PROVIDED DATA:

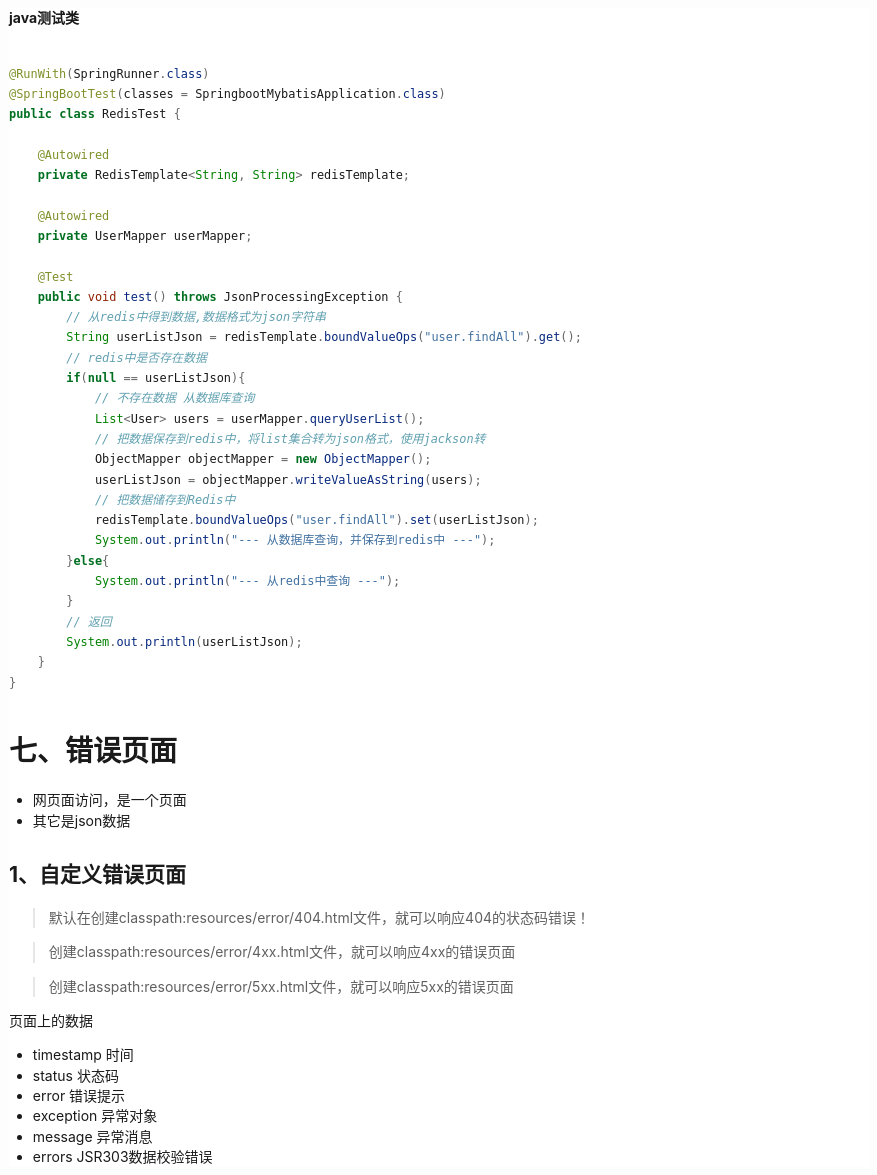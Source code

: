 **java测试类**

```java

@RunWith(SpringRunner.class)
@SpringBootTest(classes = SpringbootMybatisApplication.class)
public class RedisTest {

    @Autowired
    private RedisTemplate<String, String> redisTemplate;

    @Autowired
    private UserMapper userMapper;

    @Test
    public void test() throws JsonProcessingException {
        // 从redis中得到数据,数据格式为json字符串
        String userListJson = redisTemplate.boundValueOps("user.findAll").get();
        // redis中是否存在数据
        if(null == userListJson){
            // 不存在数据 从数据库查询
            List<User> users = userMapper.queryUserList();
            // 把数据保存到redis中，将list集合转为json格式，使用jackson转
            ObjectMapper objectMapper = new ObjectMapper();
            userListJson = objectMapper.writeValueAsString(users);
            // 把数据储存到Redis中
            redisTemplate.boundValueOps("user.findAll").set(userListJson);
            System.out.println("--- 从数据库查询，并保存到redis中 ---");
        }else{
            System.out.println("--- 从redis中查询 ---");
        }
        // 返回
        System.out.println(userListJson);
    }
}
```

# 七、错误页面

* 网页面访问，是一个页面
* 其它是json数据

## 1、自定义错误页面

>  默认在创建classpath:resources/error/404.html文件，就可以响应404的状态码错误！

>创建classpath:resources/error/4xx.html文件，就可以响应4xx的错误页面

> 创建classpath:resources/error/5xx.html文件，就可以响应5xx的错误页面

页面上的数据

* timestamp  时间
* status 状态码
* error 错误提示
* exception 异常对象
* message  异常消息
* errors JSR303数据校验错误
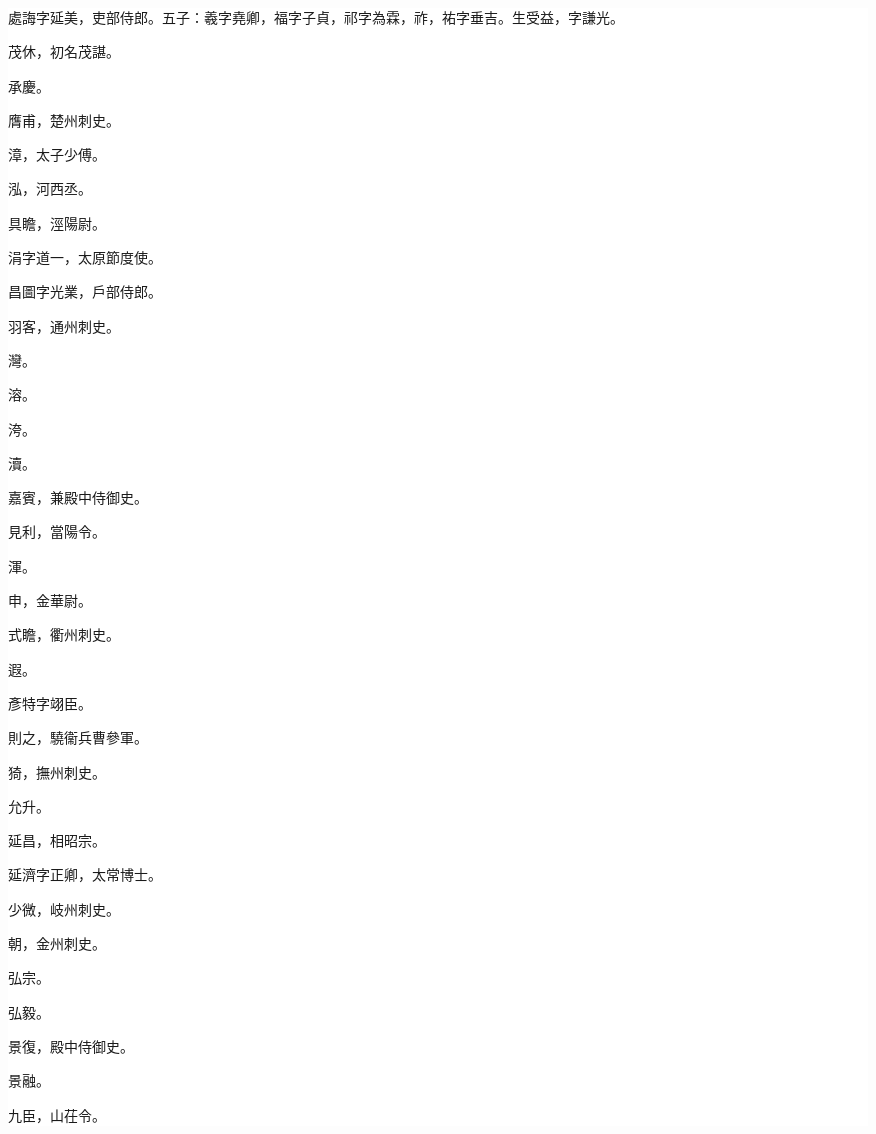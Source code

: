 處誨字延美，吏部侍郎。五子：羲字堯卿，福字子貞，祁字為霖，祚，祐字垂吉。生受益，字謙光。

茂休，初名茂諶。

承慶。

膺甫，楚州刺史。

漳，太子少傅。

泓，河西丞。

具瞻，涇陽尉。

涓字道一，太原節度使。

昌圖字光業，戶部侍郎。

羽客，通州刺史。

灣。

溶。

洿。

瀆。

嘉賓，兼殿中侍御史。

見利，當陽令。

渾。

申，金華尉。

式瞻，衢州刺史。

遐。

彥特字翊臣。

則之，驍衞兵曹參軍。

猗，撫州刺史。

允升。

延昌，相昭宗。

延濟字正卿，太常博士。

少微，岐州刺史。

朝，金州刺史。

弘宗。

弘毅。

景復，殿中侍御史。

景融。

九臣，山茌令。
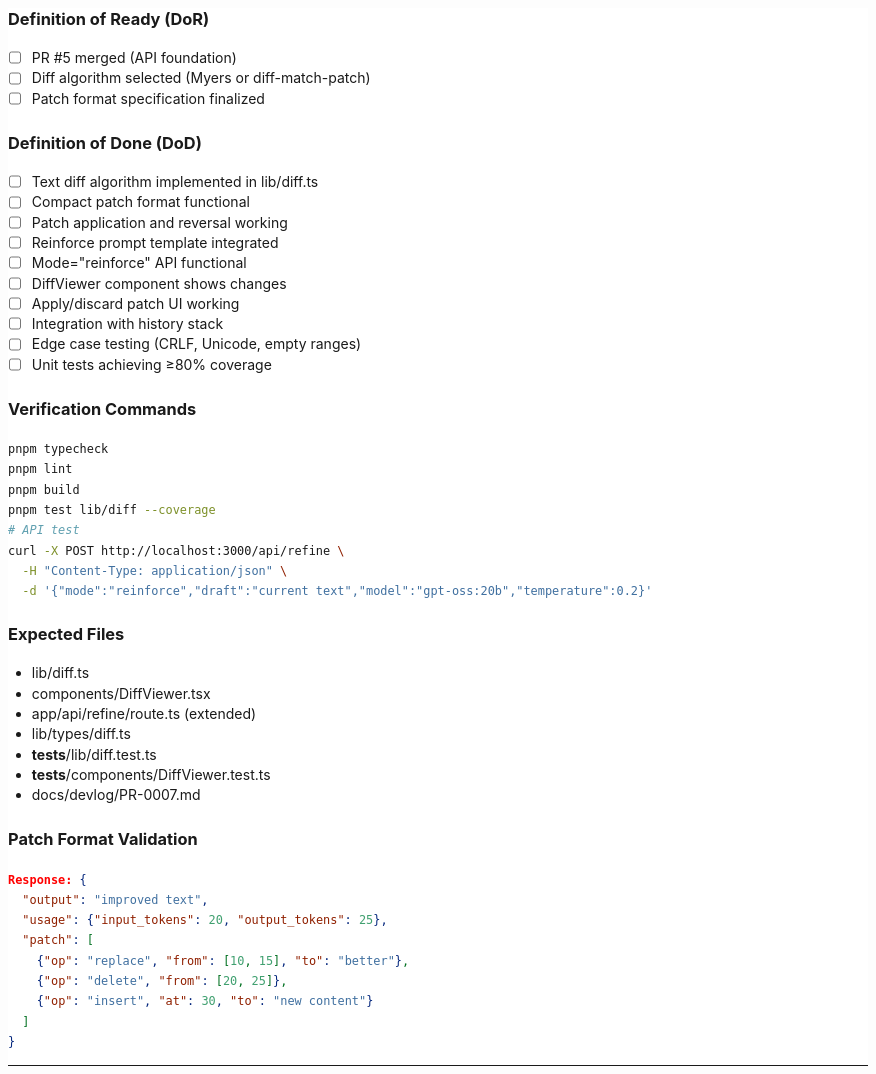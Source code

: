 ### Definition of Ready (DoR)
- [ ] PR #5 merged (API foundation)
- [ ] Diff algorithm selected (Myers or diff-match-patch)
- [ ] Patch format specification finalized

### Definition of Done (DoD)
- [ ] Text diff algorithm implemented in lib/diff.ts
- [ ] Compact patch format functional
- [ ] Patch application and reversal working
- [ ] Reinforce prompt template integrated
- [ ] Mode="reinforce" API functional
- [ ] DiffViewer component shows changes
- [ ] Apply/discard patch UI working
- [ ] Integration with history stack
- [ ] Edge case testing (CRLF, Unicode, empty ranges)
- [ ] Unit tests achieving ≥80% coverage

### Verification Commands
```bash
pnpm typecheck
pnpm lint
pnpm build
pnpm test lib/diff --coverage
# API test  
curl -X POST http://localhost:3000/api/refine \
  -H "Content-Type: application/json" \
  -d '{"mode":"reinforce","draft":"current text","model":"gpt-oss:20b","temperature":0.2}'
```

### Expected Files
- lib/diff.ts
- components/DiffViewer.tsx
- app/api/refine/route.ts (extended)
- lib/types/diff.ts
- __tests__/lib/diff.test.ts
- __tests__/components/DiffViewer.test.ts
- docs/devlog/PR-0007.md

### Patch Format Validation
```json
Response: {
  "output": "improved text",
  "usage": {"input_tokens": 20, "output_tokens": 25},
  "patch": [
    {"op": "replace", "from": [10, 15], "to": "better"},
    {"op": "delete", "from": [20, 25]},  
    {"op": "insert", "at": 30, "to": "new content"}
  ]
}
```

---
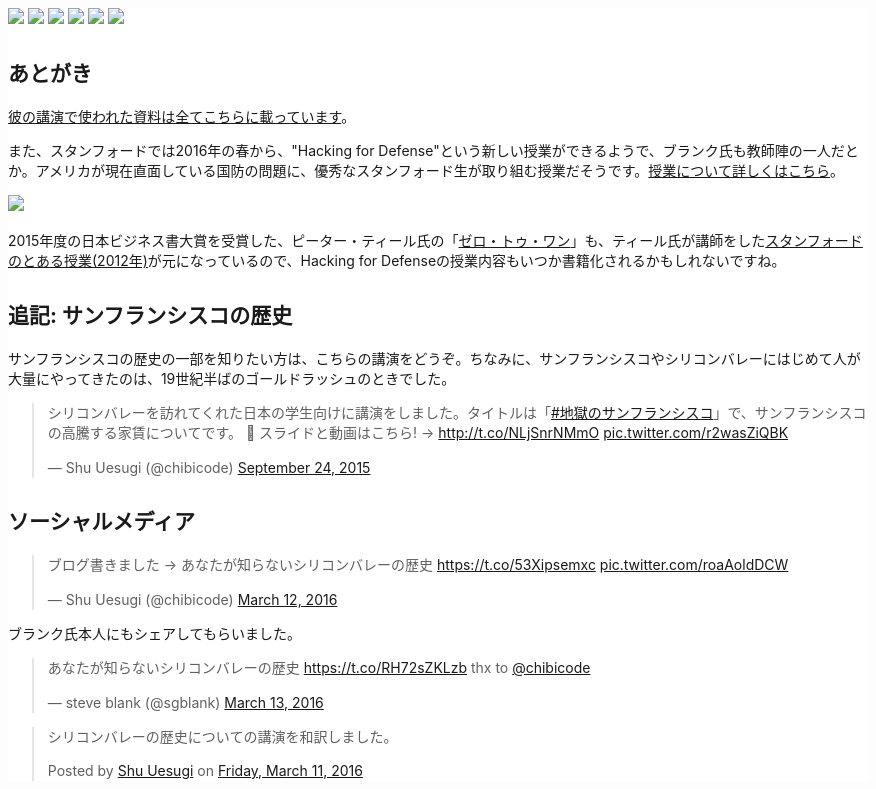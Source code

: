<img src="http://chibicode.com/assets/images/silicon-valley-history/229.jpg" class="js-sv-history-img" />

<img src="http://chibicode.com/assets/images/silicon-valley-history/230.jpg" class="js-sv-history-img" />

<img src="http://chibicode.com/assets/images/silicon-valley-history/231.jpg" class="js-sv-history-img" />

<img src="http://chibicode.com/assets/images/silicon-valley-history/232.jpg" class="js-sv-history-img" />

<img src="http://chibicode.com/assets/images/silicon-valley-history/233.jpg" class="js-sv-history-img" />

<img src="http://chibicode.com/assets/images/silicon-valley-history/234.jpg" class="js-sv-history-img" />

## あとがき

[彼の講演で使われた資料は全てこちらに載っています](http://steveblank.com/secret-history/)。

また、スタンフォードでは2016年の春から、"Hacking for Defense"という新しい授業ができるようで、ブランク氏も教師陣の一人だとか。アメリカが現在直面している国防の問題に、優秀なスタンフォード生が取り組む授業だそうです。[授業について詳しくはこちら](http://steveblank.com/2016/01/26/hacking-for-defense-stanford/)。

![](http://chibicode.com/assets/images/silicon-valley-history/hacking-for-defense-poster2.jpg)

2015年度の日本ビジネス書大賞を受賞した、ピーター・ティール氏の「[ゼロ・トゥ・ワン](http://www.amazon.co.jp/ゼロ・トゥ・ワン　君はゼロから何を生み出せるか-ピーター・ティール-ebook/dp/B00NQ3QONK?tag=chibicode-22)」も、ティール氏が講師をした[スタンフォードのとある授業(2012年)](http://blakemasters.com/peter-thiels-cs183-startup)が元になっているので、Hacking for Defenseの授業内容もいつか書籍化されるかもしれないですね。

## 追記: サンフランシスコの歴史

サンフランシスコの歴史の一部を知りたい方は、こちらの講演をどうぞ。ちなみに、サンフランシスコやシリコンバレーにはじめて人が大量にやってきたのは、19世紀半ばのゴールドラッシュのときでした。

<blockquote class="twitter-tweet" lang="en"><p lang="ja" dir="ltr">シリコンバレーを訪れてくれた日本の学生向けに講演をしました。タイトルは「<a href="https://twitter.com/hashtag/%E5%9C%B0%E7%8D%84%E3%81%AE%E3%82%B5%E3%83%B3%E3%83%95%E3%83%A9%E3%83%B3%E3%82%B7%E3%82%B9%E3%82%B3?src=hash">#地獄のサンフランシスコ</a>」で、サンフランシスコの高騰する家賃についてです。 💸&#10;&#10;スライドと動画はこちら! → <a href="http://t.co/NLjSnrNMmO">http://t.co/NLjSnrNMmO</a> <a href="http://t.co/r2wasZiQBK">pic.twitter.com/r2wasZiQBK</a></p>&mdash; Shu Uesugi (@chibicode) <a href="https://twitter.com/chibicode/status/646838522599477248">September 24, 2015</a></blockquote>

## ソーシャルメディア

<blockquote class="twitter-tweet" data-lang="en"><p lang="ja" dir="ltr">ブログ書きました → あなたが知らないシリコンバレーの歴史 <a href="https://t.co/53Xipsemxc">https://t.co/53Xipsemxc</a> <a href="https://t.co/roaAoldDCW">pic.twitter.com/roaAoldDCW</a></p>&mdash; Shu Uesugi (@chibicode) <a href="https://twitter.com/chibicode/status/708446668732145664">March 12, 2016</a></blockquote>

ブランク氏本人にもシェアしてもらいました。

<blockquote class="twitter-tweet" data-cards="hidden" data-lang="en"><p lang="ja" dir="ltr">あなたが知らないシリコンバレーの歴史 <a href="https://t.co/RH72sZKLzb">https://t.co/RH72sZKLzb</a> thx to <a href="https://twitter.com/chibicode">@chibicode</a></p>&mdash; steve blank (@sgblank) <a href="https://twitter.com/sgblank/status/709131082067681282">March 13, 2016</a></blockquote>

<div class="fb-post" data-href="https://www.facebook.com/shu/posts/10200279131440745" data-width="500"><div class="fb-xfbml-parse-ignore"><blockquote cite="https://www.facebook.com/shu/posts/10200279131440745"><p>&#x30b7;&#x30ea;&#x30b3;&#x30f3;&#x30d0;&#x30ec;&#x30fc;&#x306e;&#x6b74;&#x53f2;&#x306b;&#x3064;&#x3044;&#x3066;&#x306e;&#x8b1b;&#x6f14;&#x3092;&#x548c;&#x8a33;&#x3057;&#x307e;&#x3057;&#x305f;&#x3002;</p>Posted by <a href="https://www.facebook.com/shu">Shu Uesugi</a> on&nbsp;<a href="https://www.facebook.com/shu/posts/10200279131440745">Friday, March 11, 2016</a></blockquote></div></div>
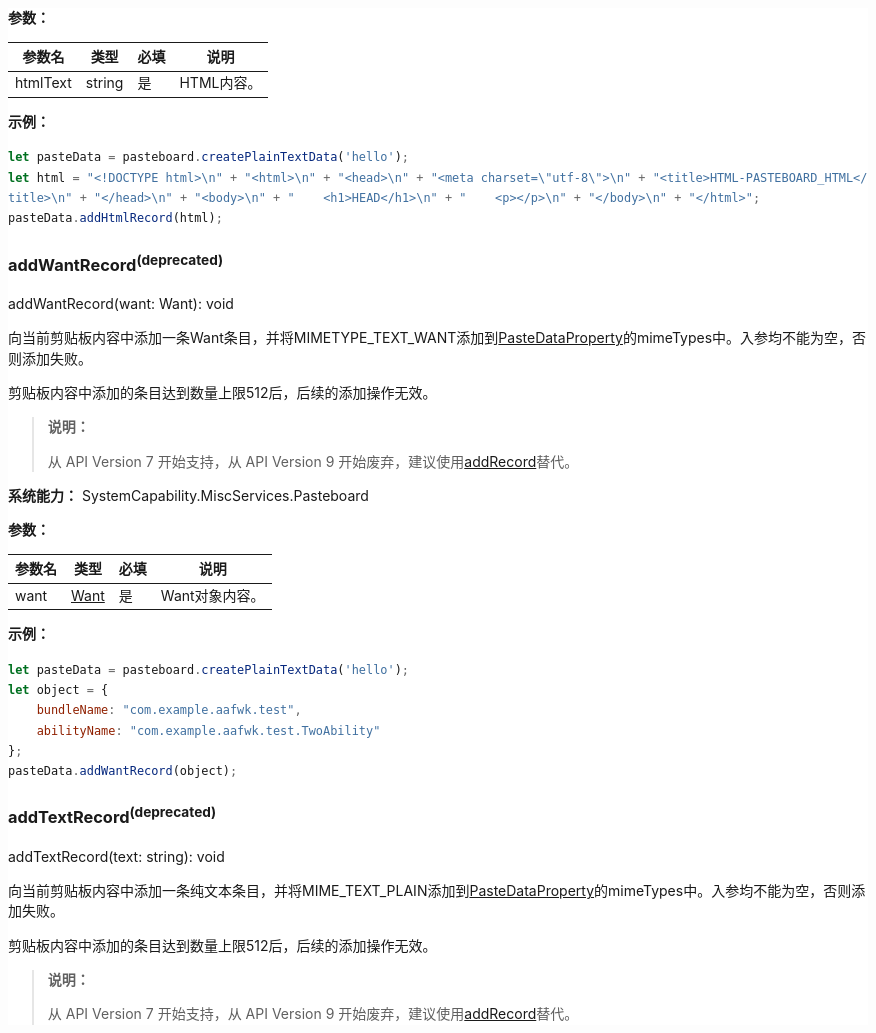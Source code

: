 **参数：**

| 参数名 | 类型 | 必填 | 说明 |
| -------- | -------- | -------- | -------- |
| htmlText | string | 是 | HTML内容。 |

**示例：**

```js
let pasteData = pasteboard.createPlainTextData('hello');
let html = "<!DOCTYPE html>\n" + "<html>\n" + "<head>\n" + "<meta charset=\"utf-8\">\n" + "<title>HTML-PASTEBOARD_HTML</title>\n" + "</head>\n" + "<body>\n" + "    <h1>HEAD</h1>\n" + "    <p></p>\n" + "</body>\n" + "</html>";
pasteData.addHtmlRecord(html);
```

### addWantRecord<sup>(deprecated)</sup>

addWantRecord(want: Want): void

向当前剪贴板内容中添加一条Want条目，并将MIMETYPE_TEXT_WANT添加到[PasteDataProperty](#pastedataproperty7)的mimeTypes中。入参均不能为空，否则添加失败。

剪贴板内容中添加的条目达到数量上限512后，后续的添加操作无效。
> **说明：**
>
> 从 API Version 7 开始支持，从 API Version 9 开始废弃，建议使用[addRecord](#addrecord9)替代。

**系统能力：** SystemCapability.MiscServices.Pasteboard

**参数：**

| 参数名 | 类型 | 必填 | 说明 |
| -------- | -------- | -------- | -------- |
| want | [Want](js-apis-application-Want.md) | 是 | Want对象内容。 |

**示例：**

```js
let pasteData = pasteboard.createPlainTextData('hello');
let object = { 
    bundleName: "com.example.aafwk.test",    
    abilityName: "com.example.aafwk.test.TwoAbility"
};
pasteData.addWantRecord(object);
```

### addTextRecord<sup>(deprecated)</sup>

addTextRecord(text: string): void

向当前剪贴板内容中添加一条纯文本条目，并将MIME_TEXT_PLAIN添加到[PasteDataProperty](#pastedataproperty7)的mimeTypes中。入参均不能为空，否则添加失败。

剪贴板内容中添加的条目达到数量上限512后，后续的添加操作无效。
> **说明：**
>
> 从 API Version 7 开始支持，从 API Version 9 开始废弃，建议使用[addRecord](#addrecord9)替代。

TASK TO CARRY OUT: Please give a word-for-word repetition of the lines from the one containing "是 | Want对象内容。 |" through the last line of the data above, including both, and nothing besides.

TASK ANSWER:
| want | [Want](js-apis-application-Want.md) | 是 | Want对象内容。 |

**示例：**

```js
let pasteData = pasteboard.createPlainTextData('hello');
let object = { 
    bundleName: "com.example.aafwk.test",    
    abilityName: "com.example.aafwk.test.TwoAbility"
};
pasteData.addWantRecord(object);
```

### addTextRecord<sup>(deprecated)</sup>

addTextRecord(text: string): void

向当前剪贴板内容中添加一条纯文本条目，并将MIME_TEXT_PLAIN添加到[PasteDataProperty](#pastedataproperty7)的mimeTypes中。入参均不能为空，否则添加失败。

剪贴板内容中添加的条目达到数量上限512后，后续的添加操作无效。
> **说明：**
>
> 从 API Version 7 开始支持，从 API Version 9 开始废弃，建议使用[addRecord](#addrecord9)替代。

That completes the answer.